From The Minor 7th,  January 2019

Guitarist Tim Sparks has been in the vanguard of acoustic fingerstyle guitarists for several decades. He’s integrated Eastern European musical influences into his playing, scored and performed “The Nutcracker” for solo guitar, and has substantial chops as a blues fingerpicker. Here he teams up with upright bassist James Buckley, whom Erin Roof has called “the hardest-working musician in the Twin Cities.” They recorded this album of pop standards and two originals in one day, and the results defied my expectations. Improvisation is the order of the day here, as Sparks and Buckley use each tune as a jumping off point for harmonic and melodic explorations.
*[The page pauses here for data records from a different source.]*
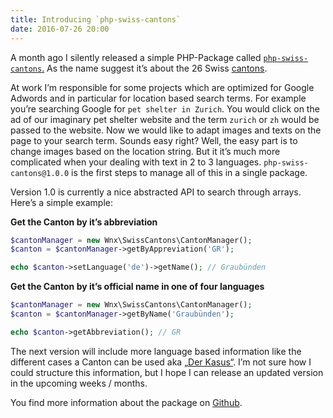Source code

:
 ```yaml
---
title: Introducing `php-swiss-cantons`
date: 2016-07-26 20:00
---
```


A month ago I silently released a simple PHP-Package called [`php-swiss-cantons`.](https://github.com/stefanzweifel/php-swiss-cantons) As the name suggest it’s about the 26 Swiss [cantons](https://en.wikipedia.org/wiki/Cantons_of_Switzerland).

At work I’m responsible for some projects which are optimized for Google Adwords and in particular for location based search terms. 
For example you’re searching Google for `pet shelter in Zurich`. You would click on the ad of our imaginary pet shelter website and the term `zurich` or `zh` would be passed to the website.
Now we would like to adapt images and texts on the page to your search term. Sounds easy right? Well, the easy part is to change images based on the location string. But it it’s much more complicated when your dealing with text in 2 to 3 languages. `php-swiss-cantons@1.0.0` is the first steps to manage all of this in a single package.

Version 1.0 is currently a nice abstracted API to search through arrays. Here’s a simple example:

**Get the Canton by it’s abbreviation**

```php
$cantonManager = new Wnx\SwissCantons\CantonManager();
$canton = $cantonManager->getByAppreviation('GR');

echo $canton->setLanguage('de')->getName(); // Graubünden
```

**Get the Canton by it’s official name in one of four languages**

```php
$cantonManager = new Wnx\SwissCantons\CantonManager();
$canton = $cantonManager->getByName('Graubünden');

echo $canton->getAbbreviation(); // GR
```

The next version will include more language based information like the different cases a Canton can be used aka [„Der Kasus“](https://de.wikipedia.org/wiki/Kasus). I’m not sure how I could structure this information, but I hope I can release an updated version in the upcoming weeks / months.

You find more information about the package on [Github](https://github.com/stefanzweifel/php-swiss-cantons).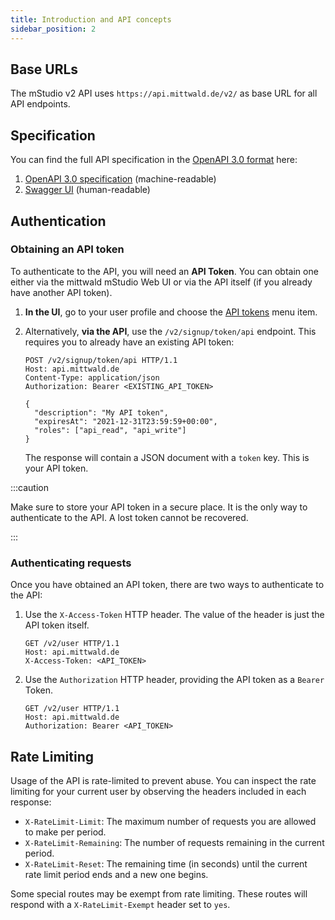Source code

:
 ```yaml
---
title: Introduction and API concepts
sidebar_position: 2
---
```


## Base URLs

The mStudio v2 API uses `https://api.mittwald.de/v2/` as base URL for all API endpoints.

## Specification

You can find the full API specification in the [OpenAPI 3.0 format](https://spec.openapis.org/oas/v3.0.0) here:

1. [OpenAPI 3.0 specification](https://api.mittwald.de/openapi) (machine-readable)
2. [Swagger UI](https://api.mittwald.de/v2/docs/) (human-readable)

## Authentication

### Obtaining an API token

To authenticate to the API, you will need an **API Token**. You can obtain one either via the mittwald mStudio Web UI or via the API itself (if you already have another API token). 

1. **In the UI**, go to your user profile and choose the [API tokens](https://studio.mittwald.de/app/profile/api-tokens) menu item.
2. Alternatively, **via the API**, use the `/v2/signup/token/api` endpoint. This requires you to already have an existing API token:

    ```http
    POST /v2/signup/token/api HTTP/1.1
    Host: api.mittwald.de
    Content-Type: application/json
    Authorization: Bearer <EXISTING_API_TOKEN>
    
    {
      "description": "My API token",
      "expiresAt": "2021-12-31T23:59:59+00:00",
      "roles": ["api_read", "api_write"]
    }
    ```
   
    The response will contain a JSON document with a `token` key. This is your API token.

:::caution

Make sure to store your API token in a secure place. It is the only way to authenticate to the API. A lost token cannot be recovered.

:::

### Authenticating requests

Once you have obtained an API token, there are two ways to authenticate to the API:

1. Use the `X-Access-Token` HTTP header. The value of the header is just the API token itself.

    ```http {3}
    GET /v2/user HTTP/1.1
    Host: api.mittwald.de
    X-Access-Token: <API_TOKEN>
    ```
   
2. Use the `Authorization` HTTP header, providing the API token as a `Bearer` Token.

    ```http {3}
    GET /v2/user HTTP/1.1
    Host: api.mittwald.de
    Authorization: Bearer <API_TOKEN>
    ```

## Rate Limiting

Usage of the API is rate-limited to prevent abuse. You can inspect the rate limiting for your current user by observing the headers included in each response:

- `X-RateLimit-Limit`: The maximum number of requests you are allowed to make per period.
- `X-RateLimit-Remaining`: The number of requests remaining in the current period.
- `X-RateLimit-Reset`: The remaining time (in seconds) until the current rate limit period ends and a new one begins.

Some special routes may be exempt from rate limiting. These routes will respond with a `X-RateLimit-Exempt` header set to `yes`.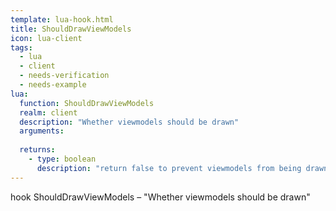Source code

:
 ```yaml
---
template: lua-hook.html
title: ShouldDrawViewModels
icon: lua-client
tags:
  - lua
  - client
  - needs-verification
  - needs-example
lua:
  function: ShouldDrawViewModels
  realm: client
  description: "Whether viewmodels should be drawn"
  arguments:
  
  returns:
    - type: boolean
      description: "return false to prevent viewmodels from being drawn"
---
```


<div class="lua__search__keywords">
hook ShouldDrawViewModels &#x2013; "Whether viewmodels should be drawn"
</div>
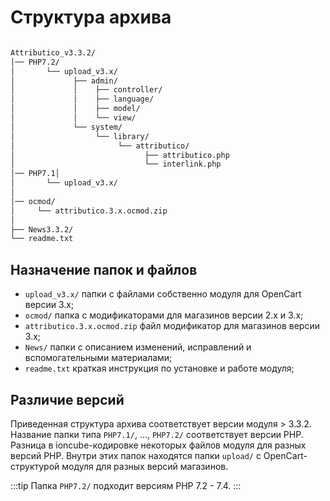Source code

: ﻿---
sidebar_position: 1
---

# Структура архива

```bash

Attributico_v3.3.2/
│── PHP7.2/
│       └── upload_v3.x/
│             ├── admin/
│             │    ├── controller/
│             │    ├── language/
│             │    ├── model/
│             │    └── view/
│             └── system/
│                  └── library/
│                       └── attributico/
│                             ├── attributico.php
│                             └── interlink.php
│── PHP7.1│       
│       └── upload_v3.x/
│
│── ocmod/
│     └── attributico.3.x.ocmod.zip
│
├── News3.3.2/
└── readme.txt

```

## Назначение папок и файлов
  
- `upload_v3.x/` папки с файлами собственно модуля для OpenCart версии 3.х;
- `ocmod/` папка с модификаторами для магазинов версии 2.x и 3.x;
- `attributico.3.x.ocmod.zip` файл модификатор для магазинов версии 3.x;
- `News/` папки с описанием изменений, исправлений и вспомогательными материалами;
- `readme.txt` краткая инструкция по установке и работе модуля;

## Различие версий

Приведенная структура архива соответствует версии модуля \> 3.3.2. Название папки типа `PHP7.1/`, ..., `PHP7.2/` соответствует версии PHP. Разница в ioncube-кодировке некоторых файлов модуля для разных версий PHP. Внутри этих папок находятся папки `upload/` с OpenCart-структурой модуля для разных версий магазинов.

:::tip
Папка `PHP7.2/` подходит версиям PHP 7.2 - 7.4.
:::
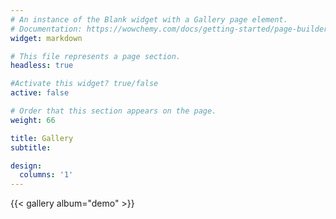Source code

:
 ```yaml
---
# An instance of the Blank widget with a Gallery page element.
# Documentation: https://wowchemy.com/docs/getting-started/page-builder/
widget: markdown

# This file represents a page section.
headless: true

#Activate this widget? true/false
active: false

# Order that this section appears on the page.
weight: 66

title: Gallery
subtitle:

design:
  columns: '1'
---
```


{{< gallery album="demo" >}}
They start with Paul Simon’s “Homeward Bound,” in which Sparks states the melody and chorus, then launches an extemporaneous musical conversation with Buckley. This dialogue defines the album, rather than the song selections. Throughout the album, Sparks’s guitar is warmly amplified. He tends to play in the middle-toupper ranges of the guitar, alternating between single-string lines and jazzy chords, the latter of which he employs tastefully when comping behind Buckley, whose tone has a perfect, unamplified presence. Standouts for me are the title track (a laid-back jazz waltz), Al Green’s “Let’s Stay Together,” and a second original, “If It Ain’t Blue, Don’t Fix It,” a minor blues. The duo’s reworking of John Lennon’s “Imagine” is unexpected and stunning. They also tackle Lennon’s “Strawberry Fields Forever,” interspersing parts from the Beatles’ various recorded versions with improvised passages in a way that both honors and presents a new vision of the song. Country music gets ample attention with Floyd Cramer’s “Last Date,” Don Henley and Glen Frey’s “Lyin’ Eyes,” and Merle Haggard’s “Mama Tried.” The set ends with a take on Chris Connell’s “Black Hole Sun” that is both moody and energetic. On Jukebox Dreamin’, Tim Sparks and James Buckley display inventiveness and musical empathy in equal measure. As an inspiration to musicians, they demonstrate how to tip the balance toward creativity when playing familiar material.